**Activity**
Please state the number of lines in the entries below where the word "define" appears. Include nothing else.

[[ Data in this exercise, beginning ]]

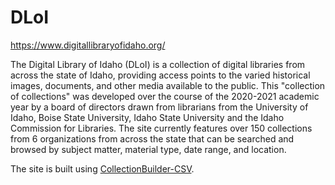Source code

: # DLoI

<https://www.digitallibraryofidaho.org/>

The Digital Library of Idaho (DLoI) is a collection of digital libraries from across the state of Idaho, providing access points to the varied historical images, documents, and other media available to the public. 
This "collection of collections" was developed over the course of the 2020-2021 academic year by a board of directors drawn from librarians from the University of Idaho, Boise State University, Idaho State University and the Idaho Commission for Libraries. 
The site currently features over 150 collections from 6 organizations from across the state that can be searched and browsed by subject matter, material type, date range, and location. 

The site is built using [CollectionBuilder-CSV](https://github.com/CollectionBuilder/collectionbuilder-csv).
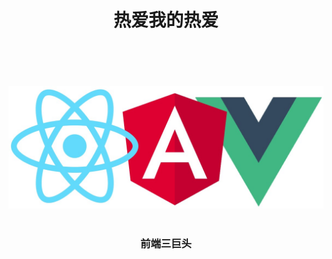 **<h1><center>热爱我的热爱</center></h1>**
<br/><br/><br/><br/>
![kuangjia](./image/kuangjia.jpg)  
<br/>
**<h3><center>前端三巨头</center></h3>**


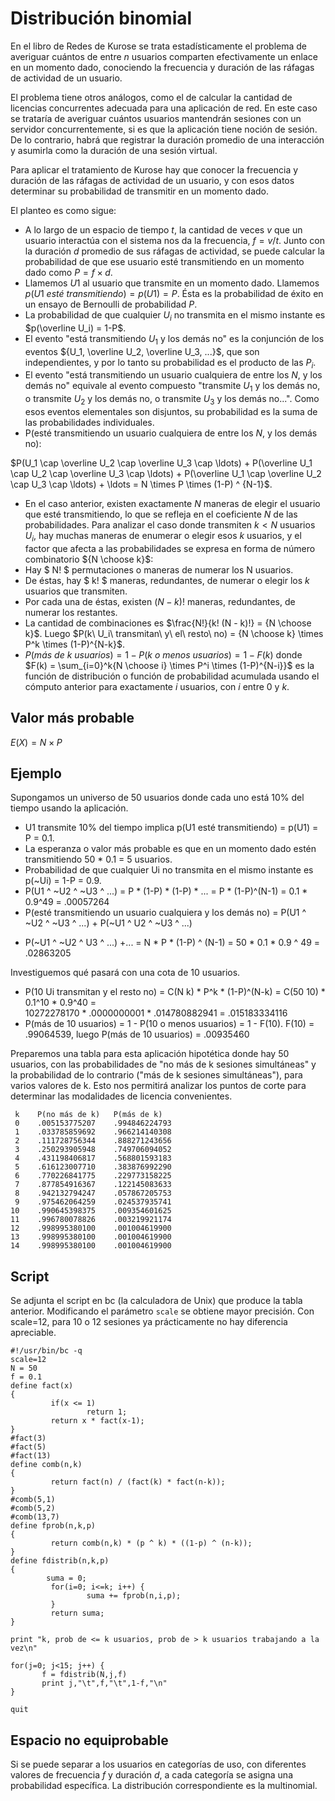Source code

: 
# Distribución binomial

En el libro de Redes de Kurose se trata estadísticamente el problema de averiguar cuántos de entre $n$ usuarios 
comparten efectivamente un enlace en un momento dado, conociendo la frecuencia y duración de las ráfagas de actividad de 
un usuario. 

El problema tiene otros análogos, como el de calcular la cantidad de licencias concurrentes adecuada para una 
aplicación de red. En este caso se trataría de averiguar cuántos usuarios mantendrán sesiones con un servidor concurrentemente, si es que la aplicación tiene noción de sesión. De lo contrario, habrá que registrar la duración promedio de una interacción y asumirla
como la duración de una sesión virtual. 

Para aplicar el tratamiento de Kurose hay que conocer la frecuencia y duración de las ráfagas de actividad de un usuario, 
y con esos datos determinar su probabilidad de transmitir en un momento dado. 

El planteo es como sigue:


- A lo largo de un espacio de tiempo $t$, la cantidad de veces $v$ que un usuario interactúa con el sistema nos da la frecuencia, $f = v / t$. Junto con la duración $d$ promedio de sus ráfagas de actividad, se puede calcular la probabilidad de que ese usuario esté transmitiendo en un momento dado como $P = f \times d$. 
- Llamemos $U1$ al usuario que transmite en un momento dado. Llamemos $p(U1\ esté\ transmitiendo) = p(U1) = P$. Ésta es la 
probabilidad de éxito en un ensayo de Bernoulli de probabilidad $P$.
- La probabilidad de que cualquier $U_i$ no transmita en el mismo instante es $p(\overline U_i) = 1-P$.  
- El evento "está transmitiendo $U_1$ y los demás no" es la conjunción de los eventos ${U_1, \overline U_2, \overline U_3, ...}$, 
que son independientes, y por lo tanto su probabilidad es el producto de las $P_i$. 
- El evento "está transmitiendo un usuario cualquiera de entre los $N$, y los demás no" equivale al evento 
compuesto "transmite $U_1$ y los demás no, o transmite $U_2$ y los demás no, o transmite $U_3$ y los demás no...".
Como esos eventos elementales son disjuntos, su probabilidad es la suma de las probabilidades individuales.
- P(esté transmitiendo un usuario cualquiera de entre los $N$, y los demás no):

$P(U_1 \cap \overline U_2 \cap \overline U_3 \cap \ldots)  +  
P(\overline U_1 \cap U_2 \cap \overline U_3 \cap \ldots)  +  
P(\overline U_1 \cap \overline U_2 \cap U_3 \cap \ldots)  + \ldots
= N \times P \times (1-P) ^ {N-1}$.

- En el caso anterior, existen exactamente $N$ maneras de elegir el usuario que esté transmitiendo, 
lo que se refleja en el coeficiente $N$ de las probabilidades. Para analizar el caso donde transmiten $k < N$ usuarios $U_i$,
hay muchas maneras de enumerar o elegir esos $k$ usuarios, 
y el factor que afecta a las probabilidades se expresa en forma de número combinatorio ${N \choose k}$:
- Hay $ N! $ permutaciones o maneras de numerar los N usuarios. 
- De éstas, hay $ k! $ maneras, redundantes, de numerar o elegir los $k$ usuarios que transmiten.
- Por cada una de éstas, existen $(N - k)!$ maneras, redundantes, de numerar los restantes. 
- La cantidad de combinaciones es $\frac{N!}{k!  (N - k)!} = {N \choose k}$. Luego $P(k\ U_i\ transmitan\ y\ el\ resto\ no) = {N \choose k} \times  P^k \times (1-P)^{N-k}$.
- $P(más\ de\ k\ usuarios) = 1 - P(k\ o\ menos\ usuarios) = 1 - F(k)$ donde $F(k) = \sum_{i=0}^k{N \choose i} \times P^i \times (1-P)^{N-i}}$ es la función de distribución 
o función de probabilidad acumulada usando el cómputo anterior para exactamente $i$ usuarios, con $i$ entre $0$ y $k$. 

## Valor más probable
$E(X) = N \times P$

## Ejemplo
Supongamos un universo de 50 usuarios donde cada uno está 10% del tiempo usando la aplicación.
- U1 transmite 10% del tiempo implica p(U1 esté transmitiendo) = p(U1) = P = 0.1. 
- La esperanza o valor más probable es que en un momento dado estén transmitiendo 50 * 0.1 = 5 usuarios.
- Probabilidad de que cualquier Ui no transmita en el mismo instante es p(~Ui) = 1-P = 0.9.
- P(U1 ^ ~U2 ^ ~U3 ^ ...) = P * (1-P) * (1-P) * ... = P * (1-P)^(N-1) = 0.1 * 0.9^49 = .00057264
- P(esté transmitiendo un usuario cualquiera y los demás no) = P(U1 ^ ~U2 ^ ~U3 ^ ...)  +  P(~U1 ^ U2 ^ ~U3 ^ ...)  
+  P(~U1 ^ ~U2 ^ U3 ^ ...)  +... = N * P * (1-P) ^ (N-1) = 50 * 0.1 * 0.9 ^ 49 =  .02863205

Investiguemos qué pasará con una cota de 10 usuarios.
- P(10 Ui transmitan y el resto no) = C(N k) * P^k * (1-P)^(N-k) = C(50 10) * 0.1^10 * 0.9^40 =  
10272278170 * .0000000001 * .014780882941 = .015183334116
- P(más de 10 usuarios) = 1 - P(10 o menos usuarios) = 1 - F(10). F(10) =  .99064539, 
luego P(más de 10 usuarios) = .00935460

Preparemos una tabla para esta aplicación hipotética donde hay 50 usuarios, con las probabilidades 
de "no más de k sesiones simultáneas" y la probabilidad de lo contrario ("más de k 
sesiones simultáneas"), para varios valores de k. Esto nos permitirá analizar los puntos de corte para determinar
las modalidades de licencia convenientes.

     k    P(no más de k)   P(más de k) 
     0    .005153775207    .994846224793
     1    .033785859692    .966214140308
     2    .111728756344    .888271243656
     3    .250293905948    .749706094052
     4    .431198406817    .568801593183
     5    .616123007710    .383876992290
     6    .770226841775    .229773158225
     7    .877854916367    .122145083633
     8    .942132794247    .057867205753
     9    .975462064259    .024537935741
    10    .990645398375    .009354601625
    11    .996780078826    .003219921174
    12    .998995380100    .001004619900
    13    .998995380100    .001004619900
    14    .998995380100    .001004619900

## Script
Se adjunta el script en bc (la calculadora de Unix) que produce la tabla anterior. Modificando el parámetro `scale` se obtiene mayor precisión. Con scale=12, para 10 o 12 sesiones ya prácticamente no hay diferencia apreciable.

    #!/usr/bin/bc -q
    scale=12
    N = 50
    f = 0.1
    define fact(x)
    {
             if(x <= 1)
                     return 1;
             return x * fact(x-1);
    }
    #fact(3)
    #fact(5)
    #fact(13)
    define comb(n,k)
    {
             return fact(n) / (fact(k) * fact(n-k));
    }
    #comb(5,1)
    #comb(5,2)
    #comb(13,7)
    define fprob(n,k,p)
    {
             return comb(n,k) * (p ^ k) * ((1-p) ^ (n-k));
    }
    define fdistrib(n,k,p)
    {
            suma = 0;
             for(i=0; i<=k; i++) {
                     suma += fprob(n,i,p);
             }
             return suma;
    }
    
    print "k, prob de <= k usuarios, prob de > k usuarios trabajando a la vez\n"
    
    for(j=0; j<15; j++) {
           f = fdistrib(N,j,f)
           print j,"\t",f,"\t",1-f,"\n"
    }
    
    quit
    
## Espacio no equiprobable
Si se puede separar a los usuarios en categorías de uso, con diferentes valores de frecuencia $f$ y duración $d$, a cada categoría se asigna una probabilidad específica. La distribución correspondiente es la multinomial.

[[ Data in this exercise, end ]]

**Answer space**
4